Sin pena ni temor, los creyentes católicos deben comenzar a admitir que la Iglesia necesita un remezón, pero para que suceda están obligados a contribuir y no ser mojigatos o santurrones.
La renuncia del papa Benedicto XVI, que está siendo y será capitalizada por los enemigos para destrozar la fe en Cristo, no ha sido un acto de cobardía sino una lección para los jerarcas y los feligreses.
La razón va mucho más allá de su vejez y la precaria salud. Es una cuestión de agotamiento espiritual, de agobio y desilusión de un ser humano a quien le ataron las manos y lo asediaron grupos sectarios, con tintes mafiosos, alojados en el propio Vaticano.
No matarás, no cometerás actos impuros, no robarás, no dirás falsos testimonios ni mentirás y no codiciarás los bienes ajenos, son mandamientos de la ley de Dios quebrantados por determinados clérigos de manera reiterada, por acción u omisión. Los pecados van desde fraudes financieros, tráfico de influencias, explotación laboral y lo que el periódico italiano La Repubblica denunció como lobby gay, con chantajes incluidos, de un grupo de obispos y sacerdotes que aparentemente trafica con el sexo tras los muros vaticanos.
Ratzinger habría hecho elaborar un informe ultrasecreto y el resultado fue la gota que rebosó la copa. Al parecer, el Papa no pudo soportar la suciedad y dejó en la conciencia de los cardenales resolver el futuro de la Iglesia. Roguemos que el documento revelador sea decisivo en la escogencia del nuevo Papa.
Algunas versiones dicen que Benedicto XVI comenzó a pensar en renunciar cuando viajó a México y sintió dolor por la inconformidad de muchos fieles frente al espectro nefasto del padre Marcial Maciel, institutor de los Legionarios de Cristo, una poderosa orden religiosa ultraconservadora.

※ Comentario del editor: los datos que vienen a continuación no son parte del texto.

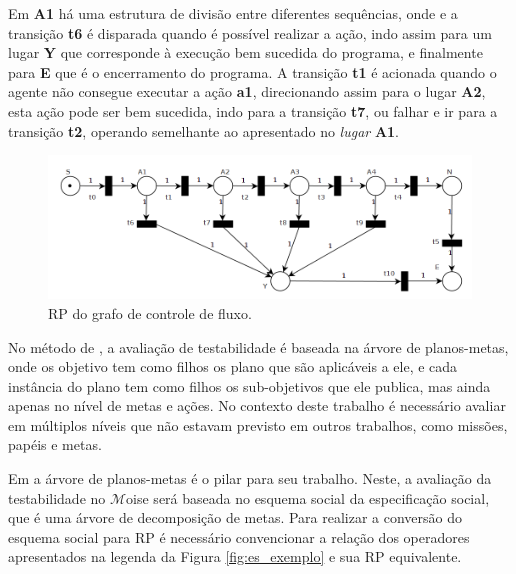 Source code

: Em \textbf{A1} há uma estrutura de divisão entre diferentes sequências, onde e a transição \textbf{t6} é disparada quando é possível realizar a ação, indo assim para um lugar \textbf{Y} que corresponde à execução bem sucedida do programa, e finalmente para \textbf{E} que é o encerramento do programa. A transição \textbf{t1} é acionada quando o agente não consegue executar a ação \textbf{a1}, direcionando assim para o lugar \textbf{A2}, esta ação pode ser bem sucedida, indo para a transição \textbf{t7}, ou falhar e ir para a transição \textbf{t2}, operando semelhante ao apresentado no \textit{lugar} \textbf{A1}.

\begin{figure}[ht]
    \centering
    \includegraphics[scale=0.4]{imagens/4-fluxo-rp2.png}
    \caption{RP do grafo de controle de fluxo.}
    \label{fig:cf_rp}
\end{figure}

No método de \cite{winikoff2014testability,winikoff2017bdi}, a avaliação de testabilidade é baseada na árvore de planos-metas, onde os objetivo tem como filhos os plano que são aplicáveis a ele, e cada instância do plano tem como filhos os sub-objetivos que ele publica, mas ainda apenas no nível de metas e ações. No contexto deste trabalho é necessário avaliar em múltiplos níveis que não estavam previsto em outros trabalhos, como missões, papéis e metas.



Em \cite{winikoff2014testability} a árvore de planos-metas é o pilar para seu trabalho. Neste, a avaliação da testabilidade no $\mathcal{M}$oise será baseada no esquema social da especificação social, que é uma árvore de decomposição de metas. Para realizar a conversão do esquema social para RP é necessário convencionar a relação dos operadores apresentados na legenda da Figura \ref{fig:es_exemplo} e sua RP equivalente.

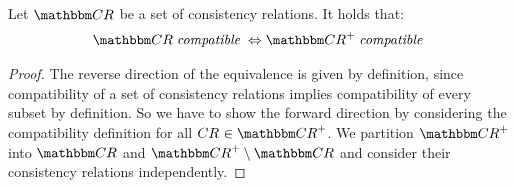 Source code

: \begin{lemma} \label{lemma:compatibilitytransitiveclosure}
    Let $\consistencyrelationset{CR}$ be a set of consistency relations.
    It holds that:
    \begin{align*}
        \consistencyrelationset{CR} \compatiblemath \equivalent
        \transitiveclosure{\consistencyrelationset{CR}} \compatiblemath
    \end{align*}
\end{lemma}

\begin{proof}
    The reverse direction of the equivalence is given by definition, since compatibility of a set of consistency relations implies compatibility of every subset by definition.
    So we have to show the forward direction by considering the compatibility definition for all $\consistencyrelation{CR}{} \in \transitiveclosure{\consistencyrelationset{CR}}$.
    We partition $\transitiveclosure{\consistencyrelationset{CR}}$ into $\consistencyrelationset{CR}$ and $\transitiveclosure{\consistencyrelationset{CR}} \setminus \consistencyrelationset{CR}$ and consider their consistency relations independently.
    

\end{proof}

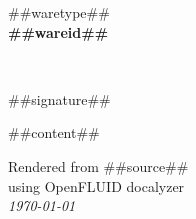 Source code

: \documentclass{##docstyle##}
\begin{document}
\begin{center}
  {##waretype##}\\
  \vspace{0.8em}
  {\huge \bfseries ##wareid##}\\
\end{center}\\
\vspace{1.5em}

##signature##

\vspace{1.5em}

##content##

\vspace{3em}

\begin{small}
\begin{flushright}Rendered from ##source##\\
using OpenFLUID docalyzer\\
\textit{\today}
\end{flushright}
\end{small}
\end{document}

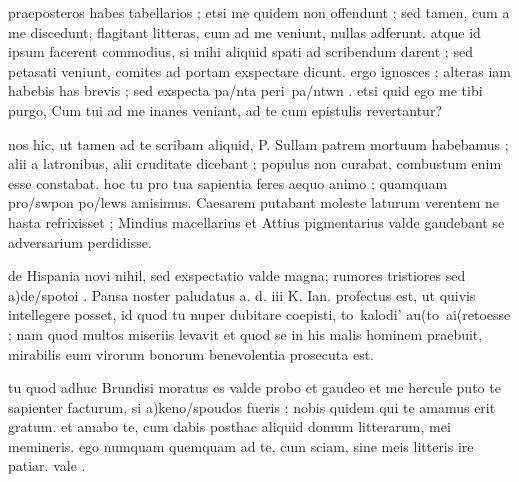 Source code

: 


 praeposteros habes tabellarios ; etsi me quidem non offendunt ; sed tamen, cum a me discedunt, flagitant litteras, cum ad me veniunt, nullas adferunt. atque id ipsum facerent commodius, si mihi aliquid spati ad scribendum darent ; sed petasati veniunt, comites ad portam exspectare dicunt. ergo ignosces ; alteras iam habebis has brevis ; sed exspecta pa/nta peri\ pa/ntwn . etsi quid ego me tibi purgo, Cum tui ad me inanes veniant, ad te cum epistulis revertantur?

 nos hic, ut tamen ad te scribam aliquid, P. Sullam patrem mortuum habebamus ; alii a latronibus, alii cruditate dicebant ; populus non curabat, combustum enim esse constabat. hoc tu pro tua sapientia feres aequo animo ; quamquam pro/swpon po/lews amisimus. Caesarem putabant moleste laturum verentem ne hasta refrixisset ; Mindius macellarius et Attius pigmentarius valde gaudebant se adversarium perdidisse.

 de Hispania novi nihil, sed exspectatio valde magna; rumores tristiores sed a)de/spotoi . Pansa noster paludatus a. d. iii K. Ian. profectus est, ut quivis intellegere posset, id quod tu nuper dubitare coepisti, to\ kalo\n di' au(to\ ai(reto\n esse ; nam quod multos miseriis levavit et quod se in his malis hominem praebuit, mirabilis eum virorum bonorum benevolentia prosecuta est.

 tu quod adhuc Brundisi moratus es valde probo et gaudeo et me hercule puto te sapienter facturum, si a)keno/spoudos fueris ; nobis quidem qui te amamus erit gratum. et amabo te, cum dabis posthac aliquid domum litterarum, mei memineris. ego numquam quemquam ad te, cum sciam, sine meis litteris ire patiar. vale .
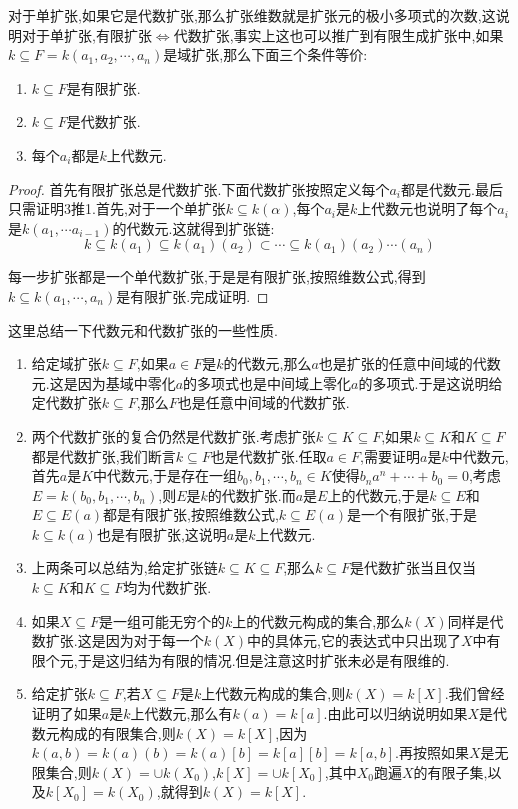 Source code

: 对于单扩张,如果它是代数扩张,那么扩张维数就是扩张元的极小多项式的次数,这说明对于单扩张,有限扩张$\Leftrightarrow$代数扩张,事实上这也可以推广到有限生成扩张中,如果$k\subseteq F=k(a_1,a_2,\cdots,a_n)$是域扩张,那么下面三个条件等价:
\begin{enumerate}
	\item $k\subseteq F$是有限扩张.
	\item $k\subseteq F$是代数扩张.
	\item 每个$a_i$都是$k$上代数元.
\end{enumerate}
\begin{proof}

首先有限扩张总是代数扩张.下面代数扩张按照定义每个$a_i$都是代数元.最后只需证明3推1.首先,对于一个单扩张$k\subseteq k(\alpha)$,每个$a_i$是$k$上代数元也说明了每个$a_i$是$k(a_1,\cdots a_{i-1})$的代数元.这就得到扩张链:
$$k\subseteq k(a_1)\subseteq k(a_1)(a_2)\subset\cdots\subseteq k(a_1)(a_2)\cdots(a_n)$$

每一步扩张都是一个单代数扩张,于是是有限扩张,按照维数公式,得到$k\subseteq k(a_1,\cdots,a_n)$是有限扩张.完成证明.
\end{proof}

这里总结一下代数元和代数扩张的一些性质.
\begin{enumerate}
	\item 给定域扩张$k\subseteq F$,如果$a\in F$是$k$的代数元,那么$a$也是扩张的任意中间域的代数元.这是因为基域中零化$a$的多项式也是中间域上零化$a$的多项式.于是这说明给定代数扩张$k\subseteq F$,那么$F$也是任意中间域的代数扩张.
	\item 两个代数扩张的复合仍然是代数扩张.考虑扩张$k\subseteq K\subseteq F$,如果$k\subseteq K$和$K\subseteq F$都是代数扩张,我们断言$k\subseteq F$也是代数扩张.任取$a\in F$,需要证明$a$是$k$中代数元,首先$a$是$K$中代数元,于是存在一组$b_0,b_1,\cdots,b_n\in K$使得$b_na^n+\cdots+b_0=0$,考虑$E=k(b_0,b_1,\cdots,b_n)$,则$E$是$k$的代数扩张.而$a$是$E$上的代数元,于是$k\subseteq E$和$E\subseteq E(a)$都是有限扩张,按照维数公式,$k\subseteq E(a)$是一个有限扩张,于是$k\subseteq k(a)$也是有限扩张,这说明$a$是$k$上代数元.
	\item 上两条可以总结为,给定扩张链$k\subseteq K\subseteq F$,那么$k\subseteq F$是代数扩张当且仅当$k\subseteq K$和$K\subseteq F$均为代数扩张.
	\item 如果$X\subseteq F$是一组可能无穷个的$k$上的代数元构成的集合,那么$k(X)$同样是代数扩张.这是因为对于每一个$k(X)$中的具体元,它的表达式中只出现了$X$中有限个元,于是这归结为有限的情况.但是注意这时扩张未必是有限维的.
	\item 给定扩张$k\subseteq F$,若$X\subseteq F$是$k$上代数元构成的集合,则$k(X)=k[X]$.我们曾经证明了如果$a$是$k$上代数元,那么有$k(a)=k[a]$.由此可以归纳说明如果$X$是代数元构成的有限集合,则$k(X)=k[X]$,因为$k(a,b)=k(a)(b)=k(a)[b]=k[a][b]=k[a,b]$.再按照如果$X$是无限集合,则$k(X)=\cup k(X_0)$,$k[X]=\cup k[X_0]$,其中$X_0$跑遍$X$的有限子集,以及$k[X_0]=k(X_0)$,就得到$k(X)=k[X]$.
\end{enumerate}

Maciel dejó un rastro horrendo después de su muerte. Se supo que violó a seminaristas, engendró varios hijos y participó en abuso de drogas.
Pero los pecados no solo socavan las parroquias del mundo. El escritor Carmelo Abbate, en su libro “Sex and the Vatican. Viaje secreto en el reino de los castos”, denunció un floreciente escenario gay protagonizado por sacerdotes en Roma. Lo irónico es que la Iglesia impone la castidad y condena la homosexualidad.